Digital potentiometers, like their mechanical counterparts, are resistors whose values can be changed via an external input. The difference is that analog potentiometers are controlled by the rotational position of a control shaft, and the resistance of a digital potentiometer is determined by a digital input presented to the device. Unlike their mechanical, or analog counterparts, digital potentiometers are not continuously variable, but change value only by steps. They are also very limited in the amount of current they can handle, so they are most often used in the feedback loops of operational amplifiers to control the op amp’s gain, and in other similar low-current environments.
The Resistor Ladder
The key element in a digital potentiometer is the resistor ladder, which is a series of resistors, of equal value, connected in series.
Figure 1: Digital potentiometer block diagram. (Source: Analog Devices)

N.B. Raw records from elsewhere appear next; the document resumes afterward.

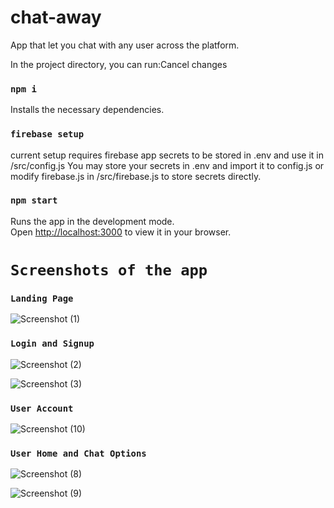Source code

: # chat-away
App that let you chat with any user across the platform.

In the project directory, you can run:Cancel changes

### `npm i`

Installs the necessary dependencies.

### `firebase setup`

current setup requires firebase app secrets to be stored in .env and use it in /src/config.js
You may store your secrets in .env and import it to config.js or modify firebase.js in /src/firebase.js to store secrets directly.

### `npm start`

Runs the app in the development mode.\
Open [http://localhost:3000](http://localhost:3000) to view it in your browser.

# `Screenshots of the app`

### `Landing Page`


![Screenshot (1)](https://user-images.githubusercontent.com/56665920/192920559-0f82559c-c780-457c-8736-a9c9efd3c66f.png)


### `Login and Signup`


![Screenshot (2)](https://user-images.githubusercontent.com/56665920/192920637-7dc01cf2-e2c9-42d4-a663-e5a3cc0252d5.png)

![Screenshot (3)](https://user-images.githubusercontent.com/56665920/192920667-5be40da3-de6d-44ff-8f0e-894d148e1db9.png)


### `User Account`


![Screenshot (10)](https://user-images.githubusercontent.com/56665920/192920739-0de07734-84af-4445-89ae-98e2c41f81b5.png)


### `User Home and Chat Options`


![Screenshot (8)](https://user-images.githubusercontent.com/56665920/192920844-ef1d673d-ecb6-48b4-ac68-2c9ce903f3e8.png)

![Screenshot (9)](https://user-images.githubusercontent.com/56665920/192920931-1f0415bb-aa8c-4f58-a63e-a7a8a3f53b23.png)

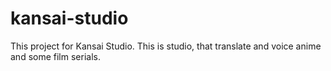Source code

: # kansai-studio

This project for Kansai Studio.
This is studio, that translate and voice anime and some film serials.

In the aforementioned example, the resistor ladder is composed of seven resistors. If each resistor were 1,000 ohms, the total resistance, Terminal B to Terminal A, would be 7,000 ohms. The adjustable element of the unit is the wiper.

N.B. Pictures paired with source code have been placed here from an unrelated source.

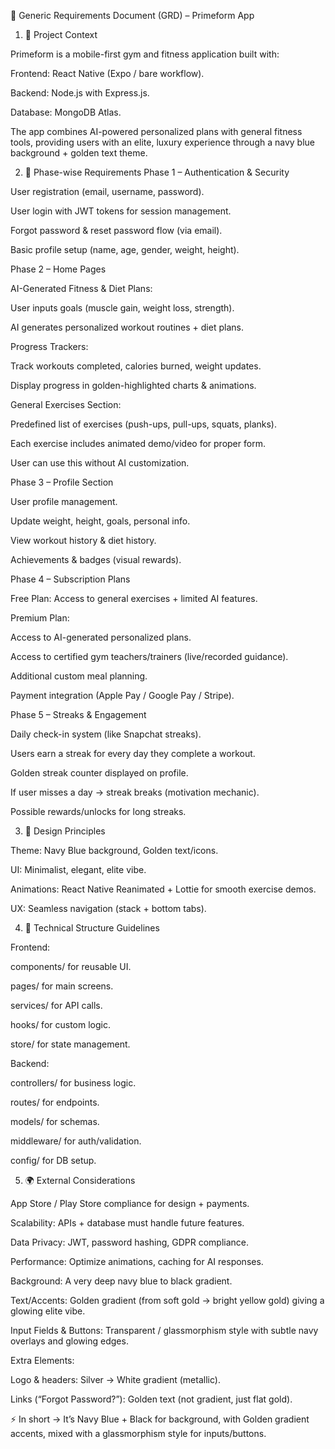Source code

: 📄 Generic Requirements Document (GRD) – Primeform App
1. 📌 Project Context

Primeform is a mobile-first gym and fitness application built with:

Frontend: React Native (Expo / bare workflow).

Backend: Node.js with Express.js.

Database: MongoDB Atlas.

The app combines AI-powered personalized plans with general fitness tools, providing users with an elite, luxury experience through a navy blue background + golden text theme.

2. 🎯 Phase-wise Requirements
Phase 1 – Authentication & Security

User registration (email, username, password).

User login with JWT tokens for session management.

Forgot password & reset password flow (via email).

Basic profile setup (name, age, gender, weight, height).

Phase 2 – Home Pages

AI-Generated Fitness & Diet Plans:

User inputs goals (muscle gain, weight loss, strength).

AI generates personalized workout routines + diet plans.

Progress Trackers:

Track workouts completed, calories burned, weight updates.

Display progress in golden-highlighted charts & animations.

General Exercises Section:

Predefined list of exercises (push-ups, pull-ups, squats, planks).

Each exercise includes animated demo/video for proper form.

User can use this without AI customization.

Phase 3 – Profile Section

User profile management.

Update weight, height, goals, personal info.

View workout history & diet history.

Achievements & badges (visual rewards).

Phase 4 – Subscription Plans

Free Plan: Access to general exercises + limited AI features.

Premium Plan:

Access to AI-generated personalized plans.

Access to certified gym teachers/trainers (live/recorded guidance).

Additional custom meal planning.

Payment integration (Apple Pay / Google Pay / Stripe).

Phase 5 – Streaks & Engagement

Daily check-in system (like Snapchat streaks).

Users earn a streak for every day they complete a workout.

Golden streak counter displayed on profile.

If user misses a day → streak breaks (motivation mechanic).

Possible rewards/unlocks for long streaks.

3. 🎨 Design Principles

Theme: Navy Blue background, Golden text/icons.

UI: Minimalist, elegant, elite vibe.

Animations: React Native Reanimated + Lottie for smooth exercise demos.

UX: Seamless navigation (stack + bottom tabs).

4. 📂 Technical Structure Guidelines

Frontend:

components/ for reusable UI.

pages/ for main screens.

services/ for API calls.

hooks/ for custom logic.

store/ for state management.

Backend:

controllers/ for business logic.

routes/ for endpoints.

models/ for schemas.

middleware/ for auth/validation.

config/ for DB setup.

5. 🌍 External Considerations

App Store / Play Store compliance for design + payments.

Scalability: APIs + database must handle future features.

Data Privacy: JWT, password hashing, GDPR compliance.

Performance: Optimize animations, caching for AI responses.



Background: A very deep navy blue to black gradient.

Text/Accents: Golden gradient (from soft gold → bright yellow gold) giving a glowing elite vibe.

Input Fields & Buttons: Transparent / glassmorphism style with subtle navy overlays and glowing edges.

Extra Elements:

Logo & headers: Silver → White gradient (metallic).

Links (“Forgot Password?”): Golden text (not gradient, just flat gold).

⚡ In short → It’s Navy Blue + Black for background, with Golden gradient accents, mixed with a glassmorphism style for inputs/buttons.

At each of the six junctions between the seven resistors there is a switch, which connects to the wiper. There are also two more switches to connect the wiper, if chosen, to terminals A or B. It is important to keep in mind that only one of the wiper switches can engage at any one time. Thus, the wiper’s resistance, with respect to Terminal B and Terminal A would be, in this example, adjustable in steps of 1,000 ohms, from 0 to 7,000. Note the “3-To-8 decoder.” An N-bit digital word can be decoded into 2^N choices, and 2^3 is 8. Each of those eight possible numbers uniquely defines which of the eight switches is to be engaged at any one time.

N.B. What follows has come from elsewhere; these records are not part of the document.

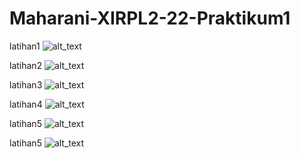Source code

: # Maharani-XIRPL2-22-Praktikum1

latihan1
![alt_text](https://github.com/maharani26/Maharani-XIRPL2-22-Praktikum1/blob/master/hasil1.JPG)

latihan2
![alt_text](https://github.com/maharani26/Maharani-XIRPL2-22-Praktikum1/blob/master/hasil2.JPG)

latihan3
![alt_text](https://github.com/maharani26/Maharani-XIRPL2-22-Praktikum1/blob/master/hasil3.JPG)

latihan4
![alt_text](https://github.com/maharani26/Maharani-XIRPL2-22-Praktikum1/blob/master/hasil4.JPG)

latihan5
![alt_text](https://github.com/maharani26/Maharani-XIRPL2-22-Praktikum1/blob/master/hasil5a.JPG)

latihan5
![alt_text](https://github.com/maharani26/Maharani-XIRPL2-22-Praktikum1/blob/master/hasil5b.JPG)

It can readily be seen that by using the two terminals and the wiper to implement a voltage divider, the digital potentiometer can be used as a volume control. By using just the wiper and either terminal A or B, a simple variable resistor is available.
How Does a Digital Potentiometer Work?
Upon powering up, some digital potentiometers will simply assign the wiper’s position to the middle of the ladder, or to some other point defined in the datasheet. More often, the device will include enough EEPROM to remember the unit’s last position at the time of the previous power-down. The actual switches that connect the resistors to the wiper are generally implemented in CMOS within the device, as illustrated in the diagram.
Of course, different digital potentiometers can be controlled in a variety of ways. The well-known Serial Peripheral Interface (SPI) bus is a popular choice, as is the simple I2C serial bus. The latter requires only two inputs, one for clock and one for data.
Pins of a Potentiometer
The Analog Devices AD5160BRJZ50 is an 8-pin digital potentiometer that fits into a tiny 2.9 mm x 1.6 mm package. In order to save pin count and real estate, this device doesn’t include EEPROM and employs the SPI bus and not a parallel digital interface. The datasheet reveals the AD5160 family of devices. All members of this group include a resistor ladder composed of 255 separate resistors.
Figure 2: The AD5160 from Analog Devices. (Source: Analog Devices)
The chip is selected via pin 6. The clock enters via pin 4, and the data that selects the wiper position enters on pin 5. Terminals A and B are accessed on pins 7 and 8, and the wiper on pin 1.
Tiny mechanical devices can be fashioned to create electrical pulses that can be used to control a digital potentiometer. This allows them to be controlled by humans, and not only via microcontrollers. They are often fitted into devices only barely bigger than an old-fashioned mechanical potentiometer would be just by itself.